--- Exercise input Enclosed Below ---

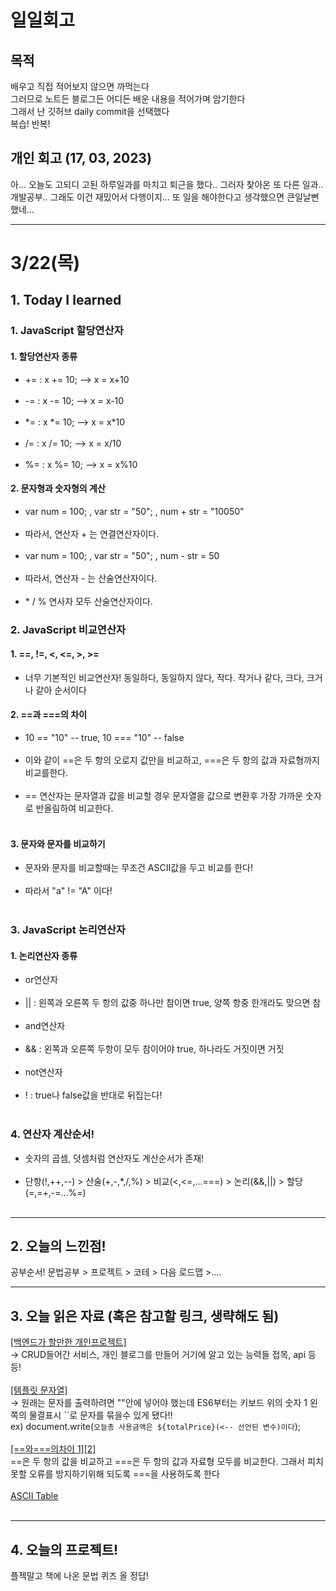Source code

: # 일일회고

## 목적
배우고 직접 적어보지 않으면 까먹는다   
그러므로 노트든 블로그든 어디든 배운 내용을 적어가며 암기한다   
그래서 난 깃허브 daily commit을 선택했다   
복습! 반복!

## 개인 회고 (17, 03, 2023)
아... 오늘도 고되디 고된 하루일과를 마치고 퇴근을 했다.. 
그러자 찾아온 또 다른 일과.. 개발공부.. 
그래도 이건 재밌어서 다행이지... 또 일을 해야한다고 생각했으면 큰일날뻔했네...
- - - -
# 3/22(목)

## 1. Today I learned
###   1. JavaScript 할당연산자
####   1. 할당연산자 종류<br>
  * += : x += 10; --> x = x+10<br><br>
  * -= : x -= 10; --> x = x-10<br><br>
  * \*= : x \*= 10; --> x = x*10<br><br>
  * /= : x /= 10; --> x = x/10<br><br>
  * %= : x %= 10; --> x = x%10<br>
####   2. 문자형과 숫자형의 계산<br>
 * var num = 100; , var str = "50"; , num + str = "10050"<br><br>
  * 따라서, 연산자 + 는 연결연산자이다.<br><br>
 * var num = 100; , var str = "50"; , num - str = 50<br><br>
  * 따라서, 연산자 - 는 산술연산자이다.<br><br>
  * \* / % 연사자 모두 산술연산자이다.<br>

###   2. JavaScript 비교연산자
####   1. ==, !=, <, <=, >, >=<br>
 * 너무 기본적인 비교연산자! 동일하다, 동일하지 않다, 작다. 작거나 같다, 크다, 크거나 같아 순서이다<br>
####   2. ==과 ===의 차이<br>
 * 10 == "10" -- true, 10 === "10" -- false<br><br>
 * 이와 같이 ==은 두 항의 오로지 값만을 비교하고, ===은 두 항의 값과 자료형까지 비교를한다.<br><br>
 * == 연산자는 문자열과 값을 비교할 경우 문자열을 값으로 변환후 가장 가까운 숫자로 반올림하여 비교한다.<br><br>
####   3. 문자와 문자를 비교하기<br>
 * 문자와 문자를 비교할때는 무조건 ASCII값을 두고 비교를 한다! <br><br>
 * 따라서 "a" != "A" 이다! <br><br>
###   3. JavaScript 논리연산자
####   1. 논리연산자 종류<br>
 * or연산자<br><br>
  * || : 왼쪽과 오른쪽 두 항의 값중 하나만 참이면 true, 양쪽 항중 한개라도 맞으면 참<br><br>
 * and연산자<br><br>
  * && : 왼쪽과 오른쪽 두항이 모두 참이어야 true, 하나라도 거짓이면 거짓<br><br>
 * not연산자<br><br>
  * ! : true나 false값을 반대로 뒤집는다! <br><br>
###   4. 연산자 계산순서!
 * 숫자의 곱셈, 덧셈처럼 연산자도 계산순서가 존재!<br><br>
  * 단항(!,++,--) > 산술(+,-,\*,/,%) > 비교(<,<=,...===) > 논리(&&,||) > 할당(=,=+,-=...%=)<br><br>
- - - -

## 2. 오늘의 느낀점!
공부순서! 문법공부 > 프로젝트 > 코테 > 다음 로드맵 >....

- - - -

## 3. 오늘 읽은 자료 (혹은 참고할 링크, 생략해도 됨)
[[백엔드가 할만한 개인프로젝트]](https://okky.kr/articles/1327529) <br>
→ CRUD들어간 서비스, 개인 블로그를 만들어 거기에 알고 있는 능력들 접목, api 등등!<br><br>
[[템플릿 문자열]](https://angelplayer.tistory.com/112)<br>
→ 원래는 문자를 출력하려면 ""안에 넣어야 했는데 ES6부터는 키보드 위의 숫자 1 왼쪽의 물결표시 ``로 문자를 묶을수 있게 됐다!!<br>
ex) document.write(`오늘총 사용금액은 ${totalPrice}(<-- 선언된 변수)이다`);<br><br>
[[==와===의차이 1]](https://velog.io/@filoscoder/-%EC%99%80-%EC%9D%98-%EC%B0%A8%EC%9D%B4-oak1091tes)[[2]](https://engineer-mole.tistory.com/126)<br>
==은 두 항의 값을 비교하고 ===은 두 항의 값과 자료형 모두를 비교한다. 그래서 피치못할 오류를 방지하기위해 되도록 ===을 사용하도록 한다<br><br>
[ASCII Table](https://www.asciitable.com/)<br><br>

- - - -

## 4. 오늘의 프로젝트!

플젝말고 책에 나온 문법 퀴즈 올 정답!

--- End of Enclosed Exercise input ---

Return the listing unchanged except for the pictures, which should be dropped.

▸ Finished exercise
Source code

: # 일일회고

## 목적
배우고 직접 적어보지 않으면 까먹는다   
그러므로 노트든 블로그든 어디든 배운 내용을 적어가며 암기한다   
그래서 난 깃허브 daily commit을 선택했다   
복습! 반복!

## 개인 회고 (17, 03, 2023)
아... 오늘도 고되디 고된 하루일과를 마치고 퇴근을 했다.. 
그러자 찾아온 또 다른 일과.. 개발공부.. 
그래도 이건 재밌어서 다행이지... 또 일을 해야한다고 생각했으면 큰일날뻔했네...
- - - -
# 3/22(목)

## 1. Today I learned
###   1. JavaScript 할당연산자
####   1. 할당연산자 종류<br>
  * += : x += 10; --> x = x+10<br><br>
  * -= : x -= 10; --> x = x-10<br><br>
  * \*= : x \*= 10; --> x = x*10<br><br>
  * /= : x /= 10; --> x = x/10<br><br>
  * %= : x %= 10; --> x = x%10<br>
####   2. 문자형과 숫자형의 계산<br>
 * var num = 100; , var str = "50"; , num + str = "10050"<br><br>
  * 따라서, 연산자 + 는 연결연산자이다.<br><br>
 * var num = 100; , var str = "50"; , num - str = 50<br><br>
  * 따라서, 연산자 - 는 산술연산자이다.<br><br>
  * \* / % 연사자 모두 산술연산자이다.<br>

###   2. JavaScript 비교연산자
####   1. ==, !=, <, <=, >, >=<br>
 * 너무 기본적인 비교연산자! 동일하다, 동일하지 않다, 작다. 작거나 같다, 크다, 크거나 같아 순서이다<br>
####   2. ==과 ===의 차이<br>
 * 10 == "10" -- true, 10 === "10" -- false<br><br>
 * 이와 같이 ==은 두 항의 오로지 값만을 비교하고, ===은 두 항의 값과 자료형까지 비교를한다.<br><br>
 * == 연산자는 문자열과 값을 비교할 경우 문자열을 값으로 변환후 가장 가까운 숫자로 반올림하여 비교한다.<br><br>
####   3. 문자와 문자를 비교하기<br>
 * 문자와 문자를 비교할때는 무조건 ASCII값을 두고 비교를 한다! <br><br>
 * 따라서 "a" != "A" 이다! <br><br>
###   3. JavaScript 논리연산자
####   1. 논리연산자 종류<br>
 * or연산자<br><br>
  * || : 왼쪽과 오른쪽 두 항의 값중 하나만 참이면 true, 양쪽 항중 한개라도 맞으면 참<br><br>
 * and연산자<br><br>
  * && : 왼쪽과 오른쪽 두항이 모두 참이어야 true, 하나라도 거짓이면 거짓<br><br>
 * not연산자<br><br>
  * ! : true나 false값을 반대로 뒤집는다! <br><br>
###   4. 연산자 계산순서!
 * 숫자의 곱셈, 덧셈처럼 연산자도 계산순서가 존재!<br><br>
  * 단항(!,++,--) > 산술(+,-,\*,/,%) > 비교(<,<=,...===) > 논리(&&,||) > 할당(=,=+,-=...%=)<br><br>
- - - -

## 2. 오늘의 느낀점!
공부순서! 문법공부 > 프로젝트 > 코테 > 다음 로드맵 >....

- - - -

## 3. 오늘 읽은 자료 (혹은 참고할 링크, 생략해도 됨)
[[백엔드가 할만한 개인프로젝트]](https://okky.kr/articles/1327529) <br>
→ CRUD들어간 서비스, 개인 블로그를 만들어 거기에 알고 있는 능력들 접목, api 등등!<br><br>
[[템플릿 문자열]](https://angelplayer.tistory.com/112)<br>
→ 원래는 문자를 출력하려면 ""안에 넣어야 했는데 ES6부터는 키보드 위의 숫자 1 왼쪽의 물결표시 ``로 문자를 묶을수 있게 됐다!!<br>
ex) document.write(`오늘총 사용금액은 ${totalPrice}(<-- 선언된 변수)이다`);<br><br>
[[==와===의차이 1]](https://velog.io/@filoscoder/-%EC%99%80-%EC%9D%98-%EC%B0%A8%EC%9D%B4-oak1091tes)[[2]](https://engineer-mole.tistory.com/126)<br>
==은 두 항의 값을 비교하고 ===은 두 항의 값과 자료형 모두를 비교한다. 그래서 피치못할 오류를 방지하기위해 되도록 ===을 사용하도록 한다<br><br>
[ASCII Table](https://www.asciitable.com/)<br><br>

- - - -

## 4. 오늘의 프로젝트!

플젝말고 책에 나온 문법 퀴즈 올 정답!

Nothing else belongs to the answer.